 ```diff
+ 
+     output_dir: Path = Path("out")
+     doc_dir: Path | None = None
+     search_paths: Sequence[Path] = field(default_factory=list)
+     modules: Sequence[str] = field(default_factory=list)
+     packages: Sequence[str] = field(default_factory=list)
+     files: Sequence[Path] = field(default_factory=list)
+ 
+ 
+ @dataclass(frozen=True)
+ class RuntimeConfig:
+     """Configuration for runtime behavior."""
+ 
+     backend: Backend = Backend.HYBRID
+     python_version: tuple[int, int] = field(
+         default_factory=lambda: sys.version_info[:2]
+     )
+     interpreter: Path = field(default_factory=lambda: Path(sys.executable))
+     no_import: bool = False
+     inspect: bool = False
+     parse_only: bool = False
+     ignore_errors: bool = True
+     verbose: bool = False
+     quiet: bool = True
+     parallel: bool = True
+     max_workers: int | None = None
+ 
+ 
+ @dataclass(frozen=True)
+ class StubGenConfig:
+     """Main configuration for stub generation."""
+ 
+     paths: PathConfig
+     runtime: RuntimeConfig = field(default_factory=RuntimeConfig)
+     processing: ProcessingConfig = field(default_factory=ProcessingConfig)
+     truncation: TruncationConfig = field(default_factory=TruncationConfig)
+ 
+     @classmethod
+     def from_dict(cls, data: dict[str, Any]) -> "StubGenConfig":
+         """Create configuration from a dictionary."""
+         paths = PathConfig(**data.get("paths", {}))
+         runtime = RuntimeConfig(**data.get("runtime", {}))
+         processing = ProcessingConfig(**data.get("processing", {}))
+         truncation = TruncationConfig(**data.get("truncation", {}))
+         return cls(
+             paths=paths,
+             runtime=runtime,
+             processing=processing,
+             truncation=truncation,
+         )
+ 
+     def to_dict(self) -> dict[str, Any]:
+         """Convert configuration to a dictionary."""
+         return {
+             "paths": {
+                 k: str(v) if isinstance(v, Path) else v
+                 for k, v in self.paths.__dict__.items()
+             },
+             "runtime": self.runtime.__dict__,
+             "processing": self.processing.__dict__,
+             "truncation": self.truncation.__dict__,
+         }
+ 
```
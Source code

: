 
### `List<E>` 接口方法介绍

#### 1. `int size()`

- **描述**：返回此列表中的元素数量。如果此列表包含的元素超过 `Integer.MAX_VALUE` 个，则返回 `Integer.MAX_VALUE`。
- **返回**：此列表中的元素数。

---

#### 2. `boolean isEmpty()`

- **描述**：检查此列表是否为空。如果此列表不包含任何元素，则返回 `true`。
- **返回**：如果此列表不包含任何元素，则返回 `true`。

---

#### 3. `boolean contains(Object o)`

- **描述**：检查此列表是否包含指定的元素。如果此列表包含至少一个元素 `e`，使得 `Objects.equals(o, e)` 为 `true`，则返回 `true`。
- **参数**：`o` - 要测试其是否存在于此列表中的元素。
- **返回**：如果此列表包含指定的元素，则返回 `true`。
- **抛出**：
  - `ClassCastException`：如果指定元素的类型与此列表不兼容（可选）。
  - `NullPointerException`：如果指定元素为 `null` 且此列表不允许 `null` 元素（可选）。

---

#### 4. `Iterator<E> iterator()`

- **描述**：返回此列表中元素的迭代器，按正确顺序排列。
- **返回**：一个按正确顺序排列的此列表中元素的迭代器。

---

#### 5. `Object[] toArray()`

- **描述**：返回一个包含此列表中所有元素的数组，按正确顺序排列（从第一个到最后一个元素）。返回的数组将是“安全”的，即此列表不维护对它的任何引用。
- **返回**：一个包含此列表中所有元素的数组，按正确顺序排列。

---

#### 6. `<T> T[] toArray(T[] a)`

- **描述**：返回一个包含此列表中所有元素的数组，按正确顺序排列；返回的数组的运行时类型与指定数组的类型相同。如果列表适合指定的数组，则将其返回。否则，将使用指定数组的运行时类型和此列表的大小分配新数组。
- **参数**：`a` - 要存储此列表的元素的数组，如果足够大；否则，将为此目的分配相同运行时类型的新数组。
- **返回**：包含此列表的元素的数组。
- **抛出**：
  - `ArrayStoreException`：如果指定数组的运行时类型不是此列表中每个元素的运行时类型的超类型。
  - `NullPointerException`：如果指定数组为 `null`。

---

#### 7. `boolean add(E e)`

####################

Indicate how many lines of the material include the word "None"; the number alone is required.

2